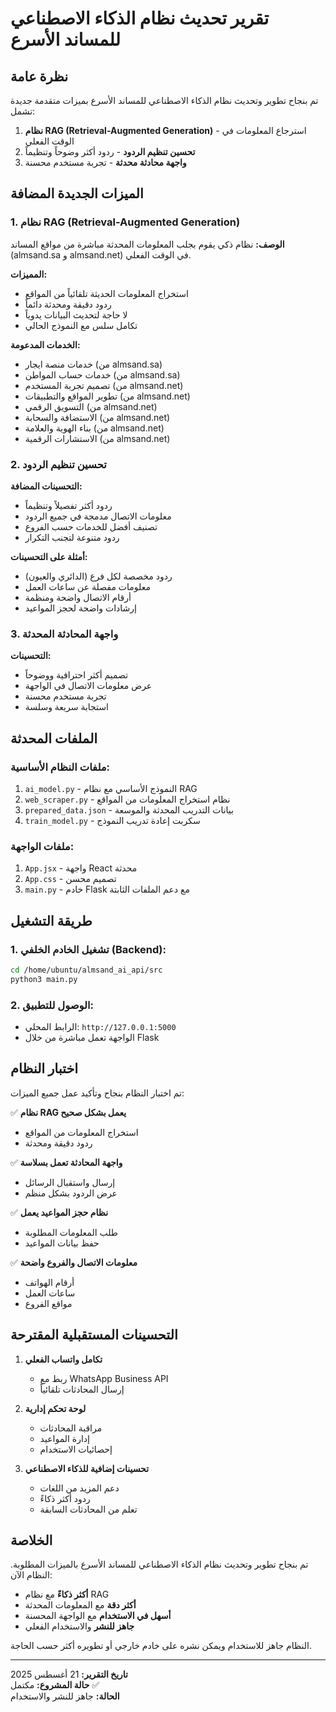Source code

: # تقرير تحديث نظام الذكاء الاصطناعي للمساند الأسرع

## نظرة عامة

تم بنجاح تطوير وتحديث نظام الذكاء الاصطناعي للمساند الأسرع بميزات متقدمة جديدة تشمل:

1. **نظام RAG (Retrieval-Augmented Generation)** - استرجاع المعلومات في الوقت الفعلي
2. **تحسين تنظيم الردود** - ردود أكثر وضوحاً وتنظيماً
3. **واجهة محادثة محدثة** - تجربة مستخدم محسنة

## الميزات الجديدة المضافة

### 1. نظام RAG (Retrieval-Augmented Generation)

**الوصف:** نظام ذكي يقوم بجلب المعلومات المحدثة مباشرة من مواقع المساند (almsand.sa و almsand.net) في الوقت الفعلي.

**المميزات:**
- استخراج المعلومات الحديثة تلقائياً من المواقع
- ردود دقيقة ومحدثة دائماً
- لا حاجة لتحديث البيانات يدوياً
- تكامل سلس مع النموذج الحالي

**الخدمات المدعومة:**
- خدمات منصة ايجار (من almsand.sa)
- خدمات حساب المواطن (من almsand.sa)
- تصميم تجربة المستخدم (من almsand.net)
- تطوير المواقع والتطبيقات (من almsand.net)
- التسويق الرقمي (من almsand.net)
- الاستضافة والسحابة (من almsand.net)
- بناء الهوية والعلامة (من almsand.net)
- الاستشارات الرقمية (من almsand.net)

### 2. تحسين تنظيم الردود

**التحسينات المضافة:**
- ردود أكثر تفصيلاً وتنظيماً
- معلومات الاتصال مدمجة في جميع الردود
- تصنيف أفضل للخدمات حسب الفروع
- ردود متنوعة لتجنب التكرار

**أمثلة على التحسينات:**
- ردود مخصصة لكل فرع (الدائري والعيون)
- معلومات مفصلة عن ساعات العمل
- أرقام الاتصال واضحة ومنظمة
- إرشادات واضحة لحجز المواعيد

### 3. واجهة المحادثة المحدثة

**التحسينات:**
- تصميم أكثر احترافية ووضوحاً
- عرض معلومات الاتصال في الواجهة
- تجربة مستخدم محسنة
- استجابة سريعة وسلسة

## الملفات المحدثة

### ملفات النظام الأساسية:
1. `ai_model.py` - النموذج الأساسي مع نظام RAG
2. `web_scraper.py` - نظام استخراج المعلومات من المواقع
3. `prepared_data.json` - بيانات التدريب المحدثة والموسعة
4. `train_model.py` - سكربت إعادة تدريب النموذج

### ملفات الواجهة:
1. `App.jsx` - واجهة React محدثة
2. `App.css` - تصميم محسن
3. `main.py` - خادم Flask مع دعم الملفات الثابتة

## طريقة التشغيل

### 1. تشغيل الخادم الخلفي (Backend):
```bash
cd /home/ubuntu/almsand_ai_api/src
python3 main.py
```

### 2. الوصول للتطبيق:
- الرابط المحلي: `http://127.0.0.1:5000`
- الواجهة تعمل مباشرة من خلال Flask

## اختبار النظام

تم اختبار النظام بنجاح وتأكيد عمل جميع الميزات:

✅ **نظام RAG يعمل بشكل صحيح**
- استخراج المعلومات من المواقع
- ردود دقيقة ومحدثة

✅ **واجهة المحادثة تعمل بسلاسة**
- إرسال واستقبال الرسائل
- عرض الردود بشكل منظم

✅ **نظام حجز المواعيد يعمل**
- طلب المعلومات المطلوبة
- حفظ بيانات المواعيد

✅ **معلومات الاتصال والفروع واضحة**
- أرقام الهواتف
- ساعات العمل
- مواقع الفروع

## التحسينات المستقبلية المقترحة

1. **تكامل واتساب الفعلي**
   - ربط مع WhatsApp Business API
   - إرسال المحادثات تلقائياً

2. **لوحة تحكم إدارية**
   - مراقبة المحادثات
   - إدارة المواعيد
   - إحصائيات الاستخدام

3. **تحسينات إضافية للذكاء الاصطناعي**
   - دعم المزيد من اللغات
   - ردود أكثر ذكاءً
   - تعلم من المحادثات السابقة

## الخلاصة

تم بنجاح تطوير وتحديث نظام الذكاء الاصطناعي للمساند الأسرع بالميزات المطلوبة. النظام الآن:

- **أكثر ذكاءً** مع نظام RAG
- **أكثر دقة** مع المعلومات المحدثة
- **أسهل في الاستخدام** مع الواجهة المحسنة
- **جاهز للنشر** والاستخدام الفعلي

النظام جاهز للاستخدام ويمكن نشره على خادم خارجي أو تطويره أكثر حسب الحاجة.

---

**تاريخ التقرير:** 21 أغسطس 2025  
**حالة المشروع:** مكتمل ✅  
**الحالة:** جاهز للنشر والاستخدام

# Work to be completed
In the material above, repeat each entry exactly and omit every picture.

# Problem solution
Source code

: # تقرير تحديث نظام الذكاء الاصطناعي للمساند الأسرع

## نظرة عامة

تم بنجاح تطوير وتحديث نظام الذكاء الاصطناعي للمساند الأسرع بميزات متقدمة جديدة تشمل:

1. **نظام RAG (Retrieval-Augmented Generation)** - استرجاع المعلومات في الوقت الفعلي
2. **تحسين تنظيم الردود** - ردود أكثر وضوحاً وتنظيماً
3. **واجهة محادثة محدثة** - تجربة مستخدم محسنة

## الميزات الجديدة المضافة

### 1. نظام RAG (Retrieval-Augmented Generation)

**الوصف:** نظام ذكي يقوم بجلب المعلومات المحدثة مباشرة من مواقع المساند (almsand.sa و almsand.net) في الوقت الفعلي.

**المميزات:**
- استخراج المعلومات الحديثة تلقائياً من المواقع
- ردود دقيقة ومحدثة دائماً
- لا حاجة لتحديث البيانات يدوياً
- تكامل سلس مع النموذج الحالي

**الخدمات المدعومة:**
- خدمات منصة ايجار (من almsand.sa)
- خدمات حساب المواطن (من almsand.sa)
- تصميم تجربة المستخدم (من almsand.net)
- تطوير المواقع والتطبيقات (من almsand.net)
- التسويق الرقمي (من almsand.net)
- الاستضافة والسحابة (من almsand.net)
- بناء الهوية والعلامة (من almsand.net)
- الاستشارات الرقمية (من almsand.net)

### 2. تحسين تنظيم الردود

**التحسينات المضافة:**
- ردود أكثر تفصيلاً وتنظيماً
- معلومات الاتصال مدمجة في جميع الردود
- تصنيف أفضل للخدمات حسب الفروع
- ردود متنوعة لتجنب التكرار

**أمثلة على التحسينات:**
- ردود مخصصة لكل فرع (الدائري والعيون)
- معلومات مفصلة عن ساعات العمل
- أرقام الاتصال واضحة ومنظمة
- إرشادات واضحة لحجز المواعيد

### 3. واجهة المحادثة المحدثة

**التحسينات:**
- تصميم أكثر احترافية ووضوحاً
- عرض معلومات الاتصال في الواجهة
- تجربة مستخدم محسنة
- استجابة سريعة وسلسة

## الملفات المحدثة

### ملفات النظام الأساسية:
1. `ai_model.py` - النموذج الأساسي مع نظام RAG
2. `web_scraper.py` - نظام استخراج المعلومات من المواقع
3. `prepared_data.json` - بيانات التدريب المحدثة والموسعة
4. `train_model.py` - سكربت إعادة تدريب النموذج

### ملفات الواجهة:
1. `App.jsx` - واجهة React محدثة
2. `App.css` - تصميم محسن
3. `main.py` - خادم Flask مع دعم الملفات الثابتة

## طريقة التشغيل

### 1. تشغيل الخادم الخلفي (Backend):
```bash
cd /home/ubuntu/almsand_ai_api/src
python3 main.py
```

### 2. الوصول للتطبيق:
- الرابط المحلي: `http://127.0.0.1:5000`
- الواجهة تعمل مباشرة من خلال Flask

## اختبار النظام

تم اختبار النظام بنجاح وتأكيد عمل جميع الميزات:

✅ **نظام RAG يعمل بشكل صحيح**
- استخراج المعلومات من المواقع
- ردود دقيقة ومحدثة

✅ **واجهة المحادثة تعمل بسلاسة**
- إرسال واستقبال الرسائل
- عرض الردود بشكل منظم

✅ **نظام حجز المواعيد يعمل**
- طلب المعلومات المطلوبة
- حفظ بيانات المواعيد

✅ **معلومات الاتصال والفروع واضحة**
- أرقام الهواتف
- ساعات العمل
- مواقع الفروع

## التحسينات المستقبلية المقترحة

1. **تكامل واتساب الفعلي**
   - ربط مع WhatsApp Business API
   - إرسال المحادثات تلقائياً

2. **لوحة تحكم إدارية**
   - مراقبة المحادثات
   - إدارة المواعيد
   - إحصائيات الاستخدام

3. **تحسينات إضافية للذكاء الاصطناعي**
   - دعم المزيد من اللغات
   - ردود أكثر ذكاءً
   - تعلم من المحادثات السابقة

## الخلاصة

تم بنجاح تطوير وتحديث نظام الذكاء الاصطناعي للمساند الأسرع بالميزات المطلوبة. النظام الآن:

- **أكثر ذكاءً** مع نظام RAG
- **أكثر دقة** مع المعلومات المحدثة
- **أسهل في الاستخدام** مع الواجهة المحسنة
- **جاهز للنشر** والاستخدام الفعلي

النظام جاهز للاستخدام ويمكن نشره على خادم خارجي أو تطويره أكثر حسب الحاجة.

---

**تاريخ التقرير:** 21 أغسطس 2025  
**حالة المشروع:** مكتمل ✅  
**الحالة:** جاهز للنشر والاستخدام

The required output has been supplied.